-- Given records --
────

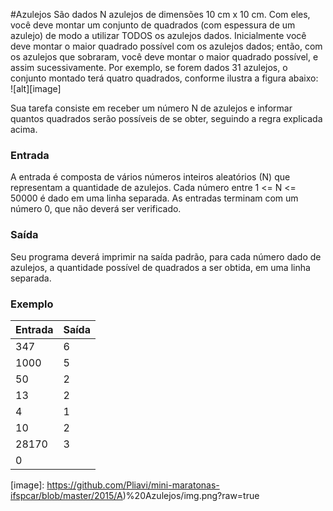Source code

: #Azulejos
São dados N azulejos de dimensões 10 cm x 10 cm. 
Com eles, você deve montar um conjunto de quadrados (com espessura de um azulejo) de modo a utilizar TODOS os azulejos dados. 
Inicialmente você deve montar o maior quadrado possível com os azulejos dados; 
então, com os azulejos que sobraram, você deve montar o maior quadrado possível, e assim sucessivamente. 
Por exemplo, se forem dados 31 azulejos, o conjunto montado terá quatro quadrados, conforme ilustra a figura abaixo:  
![alt][image]

Sua tarefa consiste em receber um número N de azulejos e informar quantos quadrados serão possíveis de se obter, 
seguindo a regra explicada acima.

### Entrada
A entrada é composta de vários números inteiros aleatórios (N) que representam a quantidade de azulejos.
Cada número entre 1 <= N <= 50000 é dado em uma linha separada. As entradas terminam com um número 0, que não deverá ser verificado.

### Saída
Seu programa deverá imprimir na saída padrão, para cada número dado de azulejos, 
a quantidade possível de quadrados a ser obtida, em uma linha separada.

### Exemplo
| Entrada | Saída |
|---------|-------|
| 347     | 6     |
| 1000    | 5     |
| 50      | 2     |
| 13      | 2     |
| 4       | 1     |
| 10      | 2     |
| 28170   | 3     |
| 0       |       |

[image]: https://github.com/Pliavi/mini-maratonas-ifspcar/blob/master/2015/A)%20Azulejos/img.png?raw=true
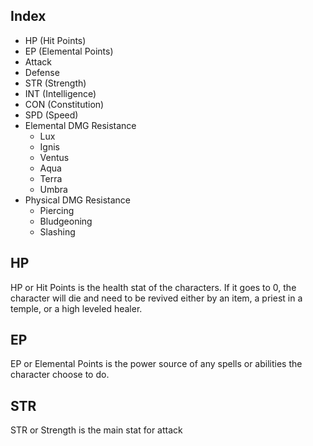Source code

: ## Index

- HP (Hit Points)
- EP (Elemental Points)
- Attack
- Defense
- STR (Strength)
- INT (Intelligence)
- CON (Constitution)
- SPD (Speed)
- Elemental DMG Resistance
	- Lux
	- Ignis
	- Ventus
	- Aqua
	- Terra
	- Umbra
- Physical DMG Resistance
	- Piercing
	- Bludgeoning
	- Slashing

## HP
HP or Hit Points is the health stat of the characters. If it goes to 0, the character will die and need to be revived either by an item, a priest in a temple, or a high leveled healer.

## EP
EP or Elemental Points is the power source of any spells or abilities the character choose to do.

## STR
STR or Strength is the main stat for attack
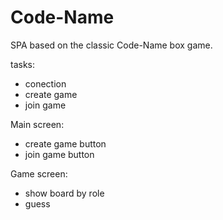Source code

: # Code-Name
SPA based on the classic Code-Name box game.

tasks:
* conection
* create game
* join game


Main screen:
* create game button
* join game button

Game screen:
* show board by role
* guess
 

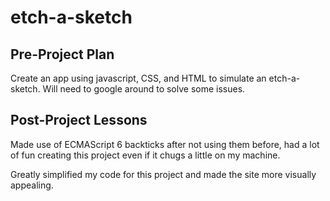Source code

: # etch-a-sketch
## Pre-Project Plan
Create an app using javascript, CSS, and HTML to simulate an etch-a-sketch. Will need to google around to solve some issues.

## Post-Project Lessons
Made use of ECMAScript 6 backticks after not using them before, had a lot of fun creating this project even if it chugs a little on my machine. 

Greatly simplified my code for this project and made the site more visually appealing.
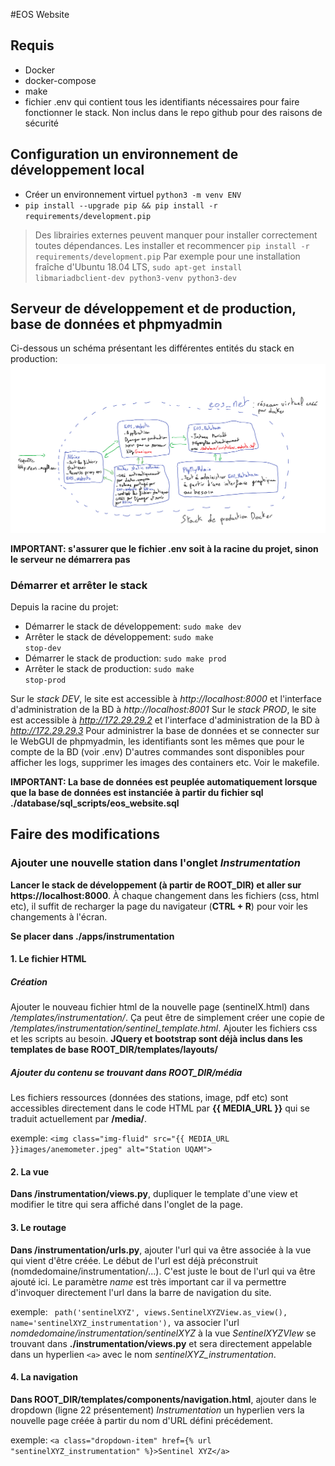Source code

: #EOS Website

## Requis
* Docker 
* docker-compose
* make
* fichier .env qui contient tous les identifiants nécessaires pour faire fonctionner le stack. Non inclus dans le repo github pour des raisons de sécurité

## Configuration un environnement de développement local

* Créer un environnement virtuel <code>python3 -m venv ENV</code>
* <code>pip install --upgrade pip && pip install -r requirements/development.pip</code>

> Des librairies externes peuvent manquer pour installer correctement toutes dépendances. Les installer et recommencer <code>pip install -r requirements/development.pip</code>
Par exemple pour une installation fraîche d'Ubuntu 18.04 LTS, 
<code>sudo apt-get install libmariadbclient-dev python3-venv python3-dev</code>

## Serveur de développement et de production, base de données et phpmyadmin
Ci-dessous un schéma présentant les différentes entités du stack en production:
![production stack](resources/docker-compose-production.png)


**IMPORTANT: s'assurer que le fichier .env soit à la racine du projet, sinon le serveur ne démarrera pas**
### Démarrer et arrêter le stack
Depuis la racine du projet:

* Démarrer le stack de développement:  <code>sudo make dev</code>
* Arrêter le stack de développement: <code>sudo make stop-dev</code>
* Démarrer le stack de production:  <code>sudo make prod</code>
* Arrêter le stack de production: <code>sudo make stop-prod</code>

Sur le *stack DEV*, le site est accessible à *http://localhost:8000* et l'interface d'administration de la BD à *http://localhost:8001*
Sur le *stack PROD*, le site est accessible à *http://172.29.29.2* et l'interface d'administration de la BD à *http://172.29.29.3*
Pour administrer la base de données et se connecter sur le WebGUI de phpmyadmin, les identifiants sont les mêmes que pour le compte de la BD (voir .env)
D'autres commandes sont disponibles pour afficher les logs, supprimer les images des containers etc. Voir le makefile.

**IMPORTANT: La base de données est peuplée automatiquement lorsque que la base de données est instanciée à partir du fichier sql ./database/sql_scripts/eos_website.sql**

## Faire des modifications 
### Ajouter une nouvelle station dans l'onglet *Instrumentation*

**Lancer le stack de développement (à partir de ROOT_DIR) et aller sur https://localhost:8000**. À chaque changement dans les fichiers (css, html etc), il suffit de recharger la page du navigateur (**CTRL + R**) pour voir les changements à l'écran.


**Se placer dans ./apps/instrumentation**

#### 1. Le fichier HTML
##### Création

Ajouter le nouveau fichier html de la nouvelle page (sentinelX.html) dans */templates/instrumentation/*. Ça peut être de simplement créer une copie de */templates/instrumentation/sentinel_template.html*. Ajouter les fichiers css et les scripts au besoin. **JQuery et bootstrap sont déjà inclus dans les templates de base ROOT_DIR/templates/layouts/**

##### Ajouter du contenu se trouvant dans ROOT_DIR/média
Les fichiers ressources (données des stations, image, pdf etc) sont accessibles directement dans le code HTML par **{{ MEDIA_URL }}** qui se traduit actuellement par **/media/**.

exemple: `<img class="img-fluid" src="{{ MEDIA_URL }}images/anemometer.jpeg" alt="Station UQAM">`

#### 2. La vue 
**Dans /instrumentation/views.py**, dupliquer le template d'une view et modifier le titre qui sera affiché dans l'onglet de la page.

#### 3. Le routage
**Dans /instrumentation/urls.py**, ajouter l'url qui va être associée à la vue qui vient d'être créée. Le début de l'url est déjà préconstruit (nomdedomaine/instrumentation/...). C'est juste le bout de l'url qui va être ajouté ici. Le paramètre *name* est très important car il va permettre d'invoquer directement l'url dans la barre de navigation du site.

exemple: ` path('sentinelXYZ', views.SentinelXYZView.as_view(), name='sentinelXYZ_instrumentation'),` va associer l'url *nomdedomaine/instrumentation/sentinelXYZ* à la vue *SentinelXYZVIew* se trouvant dans **./instrumentation/views.py** et sera directement appelable dans un hyperlien `<a>` avec le nom *sentinelXYZ_instrumentation*.

#### 4. La navigation
**Dans ROOT_DIR/templates/components/navigation.html**, ajouter dans le dropdown (ligne 22 présentement) *Instrumentation* un hyperlien vers la nouvelle page créée à partir du nom d'URL défini précédement.

exemple: `<a class="dropdown-item" href={% url "sentinelXYZ_instrumentation" %}>Sentinel XYZ</a>` 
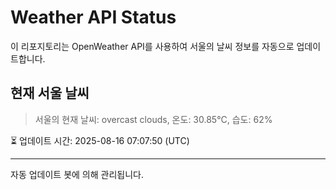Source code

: 
# Weather API Status

이 리포지토리는 OpenWeather API를 사용하여 서울의 날씨 정보를 자동으로 업데이트합니다.

## 현재 서울 날씨
> 서울의 현재 날씨: overcast clouds, 온도: 30.85°C, 습도: 62%

⏳ 업데이트 시간: 2025-08-16 07:07:50 (UTC)

---
자동 업데이트 봇에 의해 관리됩니다.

────

-- Assignment --
The answer is those lines of the material above that run from the one containing "- Elemental DMG Resistance" up to and including the one containing "Made use of", restated exactly and without images.

-- Your solution --
- Elemental DMG Resistance
	- Lux
	- Ignis
	- Ventus
	- Aqua
	- Terra
	- Umbra
- Physical DMG Resistance
	- Piercing
	- Bludgeoning
	- Slashing

## HP
HP or Hit Points is the health stat of the characters. If it goes to 0, the character will die and need to be revived either by an item, a priest in a temple, or a high leveled healer.

## EP
EP or Elemental Points is the power source of any spells or abilities the character choose to do.

## STR
STR or Strength is the main stat for attack
Source code

: # Code-Name
SPA based on the classic Code-Name box game.

tasks:
* conection
* create game
* join game


Main screen:
* create game button
* join game button

Game screen:
* show board by role
* guess
 

Source code

: # etch-a-sketch
## Pre-Project Plan
Create an app using javascript, CSS, and HTML to simulate an etch-a-sketch. Will need to google around to solve some issues.

## Post-Project Lessons
Made use of ECMAScript 6 backticks after not using them before, had a lot of fun creating this project even if it chugs a little on my machine. 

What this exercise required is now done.